Begun in the 1940s, this road, initially planned to run from Bryson City to Deals Gap along a route north of the river and called Lakeview Drive, was to be cut through the newly created Great Smoky Mountains National Park.

Eventually people were moved, the water rose, and by the 1970s, 30 years after the original agreement was made, only a small portion of the road was built, extended about six miles by 1969.
This small section, still there today, ends abruptly at a small tunnel in the park, in the middle of nowhere.
Apparently, the road was never finished due to environmental concerns.
Someone, for example, noticed that snowflakes melted unusually quickly on the newly exposed rock, as well as a strong smell of sulfur. The rock had the potential to turn runoff acidic, threatening wildlife in nearby streams. And so the only solution was to stop construction.
Although Congressman Charles Taylor and Senator Jesse Helms obtained $16 million in federal funding for the North Shore Road Project in October 2000, the road was never completed, partly also because of the projected costs of construction. It remains a sensitive issue for area residents, who continue to view the “Road to Nowhere” as a broken promise.
And thus the road sat unfinished for decades, and finally, the U.S. Department of Interior agreed to pay a consolation prize of $52 million to Swain County in lieu of building the road.
As of 2016 only $12 million had been paid, and the county filed a lawsuit for the remainder of the promised money. In 2018, the last payment was made in the settlement, and the funds are held by the state of North Carolina and Swain County receives interest on the settlement money.

As for the road itself, it will remain as it is now, going nowhere, and It’s no wonder one landowner has maintained a now-iconic sign:

“Welcome to the Road to Nowhere—a broken promise! 1943 – ? →”

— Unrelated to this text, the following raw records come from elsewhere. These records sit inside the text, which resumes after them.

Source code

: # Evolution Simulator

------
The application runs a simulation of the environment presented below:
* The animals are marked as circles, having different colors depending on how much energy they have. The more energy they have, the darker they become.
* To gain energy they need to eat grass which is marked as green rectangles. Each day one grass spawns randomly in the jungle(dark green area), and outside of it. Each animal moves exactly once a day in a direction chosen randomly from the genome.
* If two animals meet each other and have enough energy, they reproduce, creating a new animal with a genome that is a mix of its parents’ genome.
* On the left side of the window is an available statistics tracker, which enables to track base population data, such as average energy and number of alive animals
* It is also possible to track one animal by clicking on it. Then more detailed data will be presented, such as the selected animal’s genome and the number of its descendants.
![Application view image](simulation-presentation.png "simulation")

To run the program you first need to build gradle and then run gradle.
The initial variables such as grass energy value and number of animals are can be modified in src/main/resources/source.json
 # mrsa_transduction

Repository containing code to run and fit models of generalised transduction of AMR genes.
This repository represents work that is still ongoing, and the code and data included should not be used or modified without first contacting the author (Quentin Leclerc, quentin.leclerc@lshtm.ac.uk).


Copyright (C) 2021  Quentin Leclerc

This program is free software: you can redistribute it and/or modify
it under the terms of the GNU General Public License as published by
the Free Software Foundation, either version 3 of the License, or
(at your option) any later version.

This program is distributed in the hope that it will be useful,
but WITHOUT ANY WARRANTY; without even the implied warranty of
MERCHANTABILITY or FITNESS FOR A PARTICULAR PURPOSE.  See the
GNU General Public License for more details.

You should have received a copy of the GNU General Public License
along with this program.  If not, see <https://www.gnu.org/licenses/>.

Author’s notes: from Bryson City, follow Everett Street/Fontana Road north out of town, and stay on Fontana Road until you come to the entrance to Great Smokey Mountains National Park.
Once in the park, the road becomes Lakeview Drive East.
Follow the winding road until you cross a bridge over Nolands Creek, and there is a parking area next to a barricade. From there it’s a short walk to the tunnel. “Nowhere” is on the other side, along with some beautiful trails and views.
Despite the difficult social and political issues surrounding the road, it offers some of the least-crowded beautiful views of Great Smoky Mountains National Park. The drive provides views of Fontana Lake and the Tuckasegee River as well as encounters with woodlands and many small streams. Several hiking trails, like the approximately 44-mile Lakeshore Trail, lead from the road to some of the highlights of the park, including its highest peak, Clingman’s Dome, reached by Noland Creek Trail.